* [Task description]
Only the lines from the first line of the data through the line containing "## 3. Basic Security Architecture" belong in the answer, transcribed exactly; pictures do not.

Pictures paired with source code:
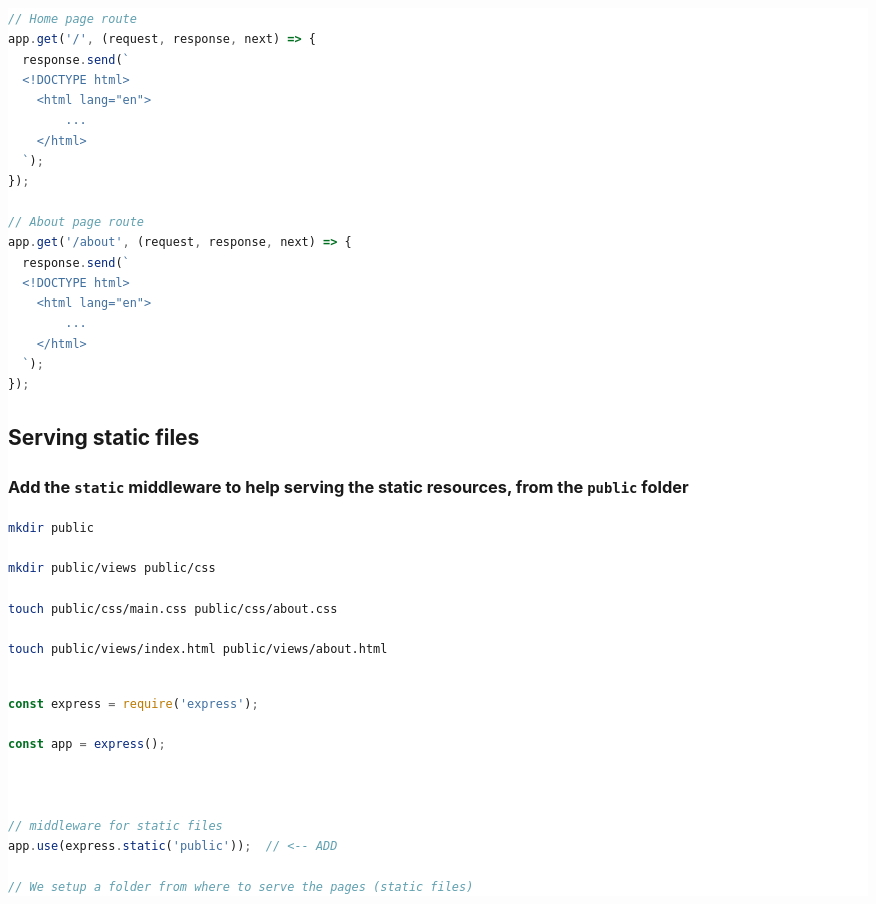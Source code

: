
```js
// Home page route
app.get('/', (request, response, next) => {
  response.send(`
  <!DOCTYPE html>
	<html lang="en">
		...
	</html>
  `);
});

// About page route
app.get('/about', (request, response, next) => {
  response.send(`
  <!DOCTYPE html>
	<html lang="en">
		...
	</html>
  `);
});
```





## Serving static files



### Add the `static` middleware to help serving the static resources, from the `public` folder

```bash
mkdir public 

mkdir public/views public/css

touch public/css/main.css public/css/about.css

touch public/views/index.html public/views/about.html



```





```js
const express = require('express');

const app = express();



// middleware for static files
app.use(express.static('public'));	// <-- ADD

// We setup a folder from where to serve the pages (static files)
```
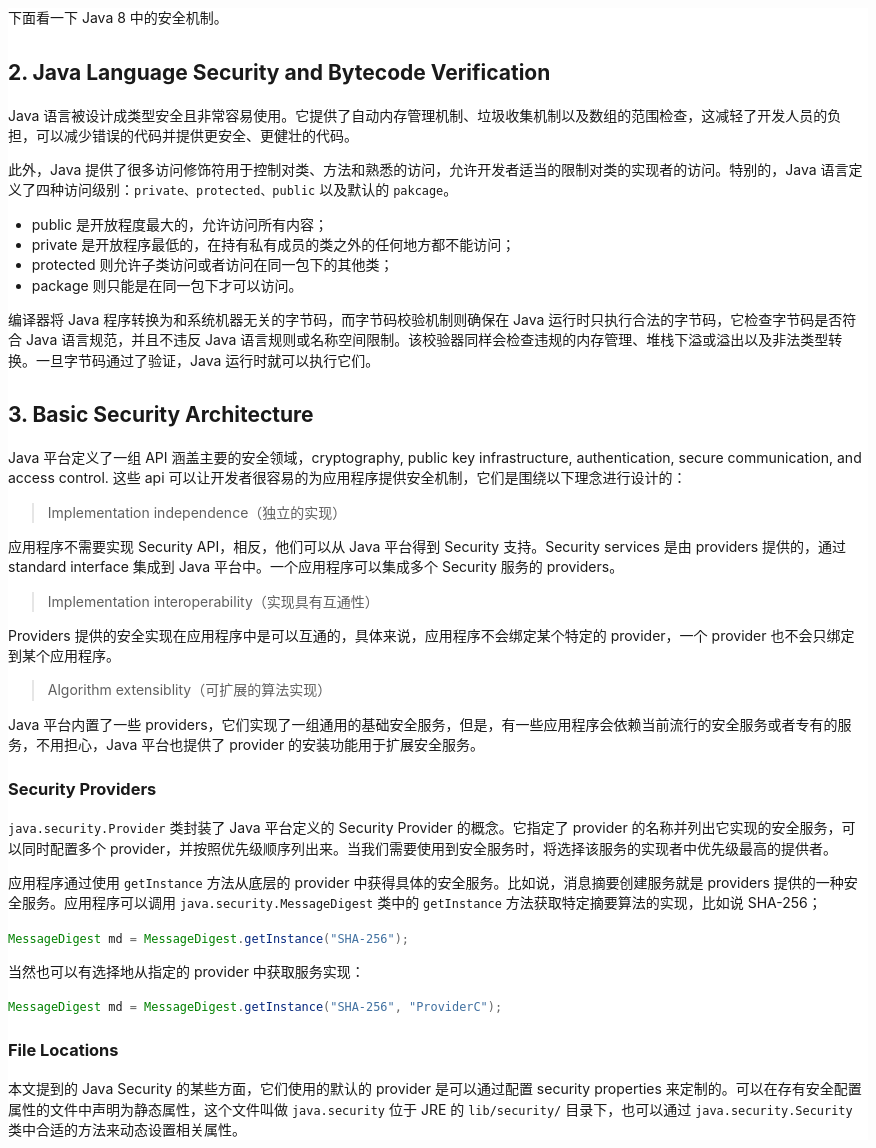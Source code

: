 下面看一下 Java 8 中的安全机制。

## 2. Java Language Security and Bytecode Verification

Java 语言被设计成类型安全且非常容易使用。它提供了自动内存管理机制、垃圾收集机制以及数组的范围检查，这减轻了开发人员的负担，可以减少错误的代码并提供更安全、更健壮的代码。

此外，Java 提供了很多访问修饰符用于控制对类、方法和熟悉的访问，允许开发者适当的限制对类的实现者的访问。特别的，Java 语言定义了四种访问级别：`private、protected、public` 以及默认的 `pakcage`。

- public 是开放程度最大的，允许访问所有内容；
- private 是开放程序最低的，在持有私有成员的类之外的任何地方都不能访问；
- protected 则允许子类访问或者访问在同一包下的其他类；
- package 则只能是在同一包下才可以访问。

编译器将 Java 程序转换为和系统机器无关的字节码，而字节码校验机制则确保在 Java 运行时只执行合法的字节码，它检查字节码是否符合 Java 语言规范，并且不违反 Java 语言规则或名称空间限制。该校验器同样会检查违规的内存管理、堆栈下溢或溢出以及非法类型转换。一旦字节码通过了验证，Java 运行时就可以执行它们。



## 3. Basic Security Architecture

Java 平台定义了一组 API 涵盖主要的安全领域，cryptography, public key infrastructure, authentication, secure communication, and access control.  这些 api 可以让开发者很容易的为应用程序提供安全机制，它们是围绕以下理念进行设计的：

> Implementation independence（独立的实现）

应用程序不需要实现 Security API，相反，他们可以从 Java 平台得到 Security 支持。Security services 是由 providers 提供的，通过 standard interface 集成到 Java 平台中。一个应用程序可以集成多个 Security 服务的 providers。

> Implementation interoperability（实现具有互通性）

Providers 提供的安全实现在应用程序中是可以互通的，具体来说，应用程序不会绑定某个特定的 provider，一个 provider 也不会只绑定到某个应用程序。

> Algorithm extensiblity（可扩展的算法实现）

Java 平台内置了一些 providers，它们实现了一组通用的基础安全服务，但是，有一些应用程序会依赖当前流行的安全服务或者专有的服务，不用担心，Java 平台也提供了 provider 的安装功能用于扩展安全服务。

### Security Providers

`java.security.Provider` 类封装了 Java 平台定义的 Security Provider 的概念。它指定了 provider 的名称并列出它实现的安全服务，可以同时配置多个 provider，并按照优先级顺序列出来。当我们需要使用到安全服务时，将选择该服务的实现者中优先级最高的提供者。

应用程序通过使用 `getInstance` 方法从底层的 provider 中获得具体的安全服务。比如说，消息摘要创建服务就是 providers 提供的一种安全服务。应用程序可以调用 `java.security.MessageDigest` 类中的 `getInstance` 方法获取特定摘要算法的实现，比如说 SHA-256；

```java
MessageDigest md = MessageDigest.getInstance("SHA-256");
```

当然也可以有选择地从指定的 provider 中获取服务实现：

```java
MessageDigest md = MessageDigest.getInstance("SHA-256", "ProviderC");
```

### File Locations

本文提到的 Java Security 的某些方面，它们使用的默认的 provider 是可以通过配置 security properties 来定制的。可以在存有安全配置属性的文件中声明为静态属性，这个文件叫做 `java.security` 位于 JRE 的 `lib/security/` 目录下，也可以通过 `java.security.Security` 类中合适的方法来动态设置相关属性。
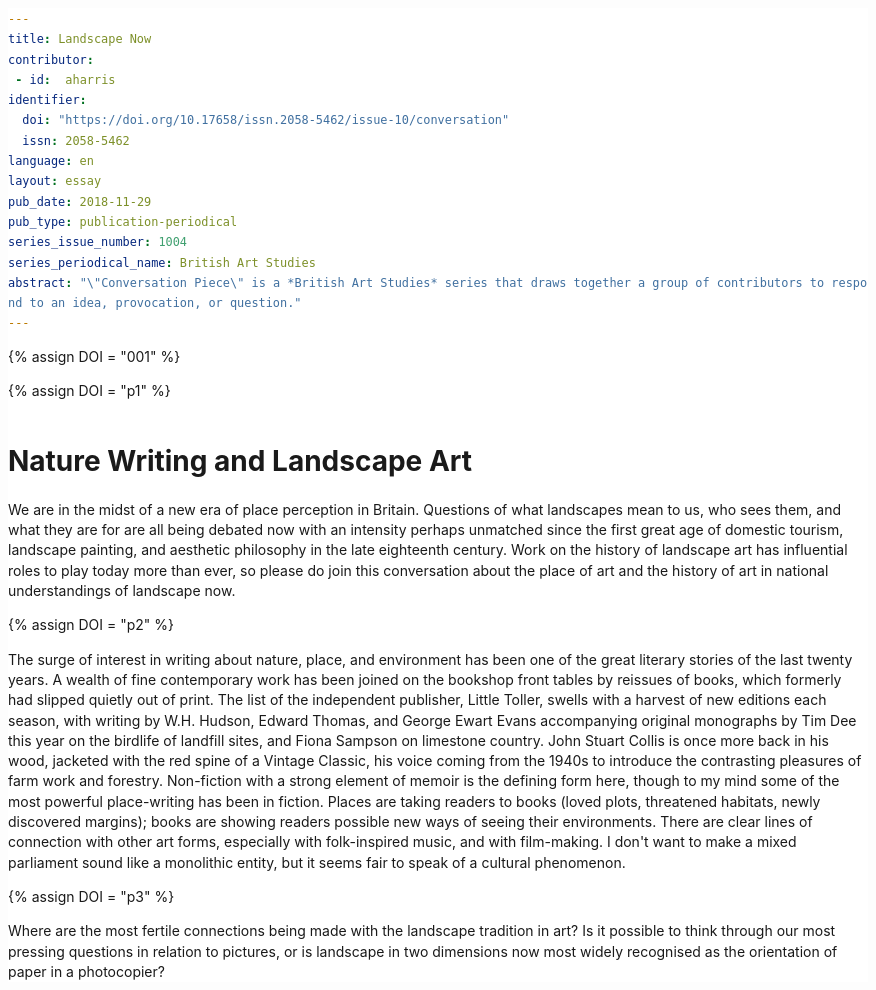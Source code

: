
 ```yaml
---
title: Landscape Now
contributor:
 - id:  aharris
identifier:
  doi: "https://doi.org/10.17658/issn.2058-5462/issue-10/conversation"
  issn: 2058-5462
language: en
layout: essay
pub_date: 2018-11-29
pub_type: publication-periodical
series_issue_number: 1004
series_periodical_name: British Art Studies
abstract: "\"Conversation Piece\" is a *British Art Studies* series that draws together a group of contributors to respond to an idea, provocation, or question."
---
```


{% assign DOI = "001" %}

{% assign DOI = "p1" %}

# Nature Writing and Landscape Art

We are in the midst of a new era of place perception in Britain. Questions of what landscapes mean to us, who sees them, and what they are for are all being debated now with an intensity perhaps unmatched since the first great age of domestic tourism, landscape painting, and aesthetic philosophy in the late eighteenth century. Work on the history of landscape art has influential roles to play today more than ever, so please do join this conversation about the place of art and the history of art in national understandings of landscape now.

{% assign DOI = "p2" %}

The surge of interest in writing about nature, place, and environment has been one of the great literary stories of the last twenty years. A wealth of fine contemporary work has been joined on the bookshop front tables by reissues of books, which formerly had slipped quietly out of print. The list of the independent publisher, Little Toller, swells with a harvest of new editions each season, with writing by W.H. Hudson, Edward Thomas, and George Ewart Evans accompanying original monographs by Tim Dee this year on the birdlife of landfill sites, and Fiona Sampson on limestone country. John Stuart Collis is once more back in his wood, jacketed with the red spine of a Vintage Classic, his voice coming from the 1940s to introduce the contrasting pleasures of farm work and forestry. Non-fiction with a strong element of memoir is the defining form here, though to my mind some of the most powerful place-writing has been in fiction. Places are taking readers to books (loved plots, threatened habitats, newly discovered margins); books are showing readers possible new ways of seeing their environments. There are clear lines of connection with other art forms, especially with folk-inspired music, and with film-making. I don't want to make a mixed parliament sound like a monolithic entity, but it seems fair to speak of a cultural phenomenon.

{% assign DOI = "p3" %}

Where are the most fertile connections being made with the landscape tradition in art? Is it possible to think through our most pressing questions in relation to pictures, or is landscape in two dimensions now most widely recognised as the orientation of paper in a photocopier?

* [Response]
Source code

:
```js
// Home page route
app.get('/', (request, response, next) => {
  response.send(`
  <!DOCTYPE html>
	<html lang="en">
		...
	</html>
  `);
});

// About page route
app.get('/about', (request, response, next) => {
  response.send(`
  <!DOCTYPE html>
	<html lang="en">
		...
	</html>
  `);
});
```





## Serving static files



### Add the `static` middleware to help serving the static resources, from the `public` folder

```bash
mkdir public 

mkdir public/views public/css

touch public/css/main.css public/css/about.css

touch public/views/index.html public/views/about.html



```





```js
const express = require('express');

const app = express();



// middleware for static files
app.use(express.static('public'));	// <-- ADD

// We setup a folder from where to serve the pages (static files)
```
Source code

: 下面看一下 Java 8 中的安全机制。

## 2. Java Language Security and Bytecode Verification

Java 语言被设计成类型安全且非常容易使用。它提供了自动内存管理机制、垃圾收集机制以及数组的范围检查，这减轻了开发人员的负担，可以减少错误的代码并提供更安全、更健壮的代码。

此外，Java 提供了很多访问修饰符用于控制对类、方法和熟悉的访问，允许开发者适当的限制对类的实现者的访问。特别的，Java 语言定义了四种访问级别：`private、protected、public` 以及默认的 `pakcage`。

- public 是开放程度最大的，允许访问所有内容；
- private 是开放程序最低的，在持有私有成员的类之外的任何地方都不能访问；
- protected 则允许子类访问或者访问在同一包下的其他类；
- package 则只能是在同一包下才可以访问。

编译器将 Java 程序转换为和系统机器无关的字节码，而字节码校验机制则确保在 Java 运行时只执行合法的字节码，它检查字节码是否符合 Java 语言规范，并且不违反 Java 语言规则或名称空间限制。该校验器同样会检查违规的内存管理、堆栈下溢或溢出以及非法类型转换。一旦字节码通过了验证，Java 运行时就可以执行它们。



## 3. Basic Security Architecture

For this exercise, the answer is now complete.